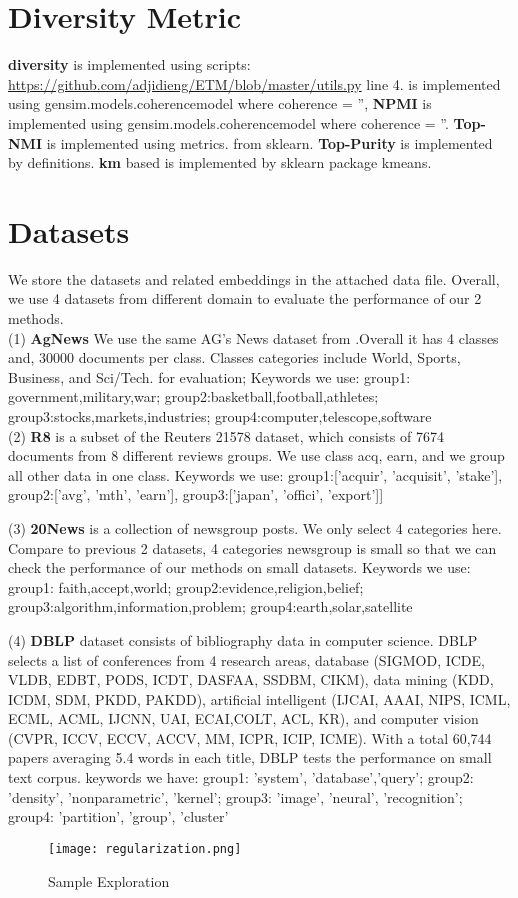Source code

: \documentclass[11pt]{article}
\begin{document}
\section{Diversity Metric}
\label{appendix:metric}
\textbf{diversity} is implemented using scripts: \url{https://github.com/adjidieng/ETM/blob/master/utils.py} line 4. \textbf{} is implemented using  gensim.models.coherencemodel where coherence = '', \textbf{NPMI} is implemented using gensim.models.coherencemodel where coherence = ''. \textbf{Top-NMI} is implemented using metrics. from sklearn. \textbf{Top-Purity} is implemented by definitions. \textbf{km} based is implemented by sklearn package kmeans. 

\section{Datasets}
\label{appendix:dataset}
We store the datasets and related embeddings in the attached data file. 
Overall, we use 4 datasets from different domain to evaluate the performance of our 2 methods.\\ (1) \textbf{AgNews} We use the same AG’s News dataset from \cite{zhang2016characterlevel}.Overall it has 4 classes and, 30000 documents per class. Classes categories include World, Sports, Business, and Sci/Tech. 
for evaluation; 
Keywords we use: 
group1: government,military,war;
group2:basketball,football,athletes;
group3:stocks,markets,industries;
group4:computer,telescope,software
\\
(2) \textbf{R8} is a subset of the Reuters 21578 dataset, which consists of 7674 documents from 8 different reviews groups. We use class acq, earn, and we group all other data in one class. 
Keywords we use:
group1:['acquir', 'acquisit', 'stake'],
group2:['avg', 'mth', 'earn'],
group3:['japan', 'offici', 'export']]


(3) \textbf{20News} \cite{lang1995newsweeder} is a collection of newsgroup posts. We only select 4 categories here. Compare to previous 2 datasets, 4 categories newsgroup is small so that we can check the performance of our methods on small datasets. Keywords we use: group1: faith,accept,world;
group2:evidence,religion,belief;
group3:algorithm,information,problem;
group4:earth,solar,satellite

(4) \textbf{DBLP} \cite{DBLP:conf/ijcai/PanWZZW16} dataset consists of bibliography data in computer science. DBLP selects a list of conferences from 4 research areas, database (SIGMOD, ICDE, VLDB, EDBT, PODS, ICDT, DASFAA, SSDBM, CIKM), data mining (KDD, ICDM, SDM, PKDD, PAKDD), artificial intelligent (IJCAI, AAAI, NIPS, ICML, ECML, ACML, IJCNN, UAI, ECAI,COLT, ACL, KR), and computer vision (CVPR, ICCV, ECCV, ACCV, MM, ICPR, ICIP, ICME). With a total 60,744 papers averaging 5.4 words in each title, DBLP tests the performance on small text corpus. keywords we have: group1: 'system', 'database','query'; group2: 'density', 'nonparametric', 'kernel';
group3: 'image', 'neural', 'recognition'; group4: 'partition', 'group', 'cluster'
\begin{figure*}[h]
\centering
\texttt{[image: regularization.png]}

\caption{Sample Exploration}
\label{fig:22}
\end{figure*}
\end{document}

TASK INSTRUCTIONS: The response must restate each line of the material above exactly and contain no images.

RESPONSE AREA:
Source code

: \documentclass[11pt]{article}
\begin{document}
\section{Diversity Metric}
\label{appendix:metric}
\textbf{diversity} is implemented using scripts: \url{https://github.com/adjidieng/ETM/blob/master/utils.py} line 4. \textbf{} is implemented using  gensim.models.coherencemodel where coherence = '', \textbf{NPMI} is implemented using gensim.models.coherencemodel where coherence = ''. \textbf{Top-NMI} is implemented using metrics. from sklearn. \textbf{Top-Purity} is implemented by definitions. \textbf{km} based is implemented by sklearn package kmeans. 

\section{Datasets}
\label{appendix:dataset}
We store the datasets and related embeddings in the attached data file. 
Overall, we use 4 datasets from different domain to evaluate the performance of our 2 methods.\\ (1) \textbf{AgNews} We use the same AG’s News dataset from \cite{zhang2016characterlevel}.Overall it has 4 classes and, 30000 documents per class. Classes categories include World, Sports, Business, and Sci/Tech. 
for evaluation; 
Keywords we use: 
group1: government,military,war;
group2:basketball,football,athletes;
group3:stocks,markets,industries;
group4:computer,telescope,software
\\
(2) \textbf{R8} is a subset of the Reuters 21578 dataset, which consists of 7674 documents from 8 different reviews groups. We use class acq, earn, and we group all other data in one class. 
Keywords we use:
group1:['acquir', 'acquisit', 'stake'],
group2:['avg', 'mth', 'earn'],
group3:['japan', 'offici', 'export']]


(3) \textbf{20News} \cite{lang1995newsweeder} is a collection of newsgroup posts. We only select 4 categories here. Compare to previous 2 datasets, 4 categories newsgroup is small so that we can check the performance of our methods on small datasets. Keywords we use: group1: faith,accept,world;
group2:evidence,religion,belief;
group3:algorithm,information,problem;
group4:earth,solar,satellite

(4) \textbf{DBLP} \cite{DBLP:conf/ijcai/PanWZZW16} dataset consists of bibliography data in computer science. DBLP selects a list of conferences from 4 research areas, database (SIGMOD, ICDE, VLDB, EDBT, PODS, ICDT, DASFAA, SSDBM, CIKM), data mining (KDD, ICDM, SDM, PKDD, PAKDD), artificial intelligent (IJCAI, AAAI, NIPS, ICML, ECML, ACML, IJCNN, UAI, ECAI,COLT, ACL, KR), and computer vision (CVPR, ICCV, ECCV, ACCV, MM, ICPR, ICIP, ICME). With a total 60,744 papers averaging 5.4 words in each title, DBLP tests the performance on small text corpus. keywords we have: group1: 'system', 'database','query'; group2: 'density', 'nonparametric', 'kernel';
group3: 'image', 'neural', 'recognition'; group4: 'partition', 'group', 'cluster'
\begin{figure*}[h]
\centering
\texttt{[image: regularization.png]}

\caption{Sample Exploration}
\label{fig:22}
\end{figure*}
\end{document}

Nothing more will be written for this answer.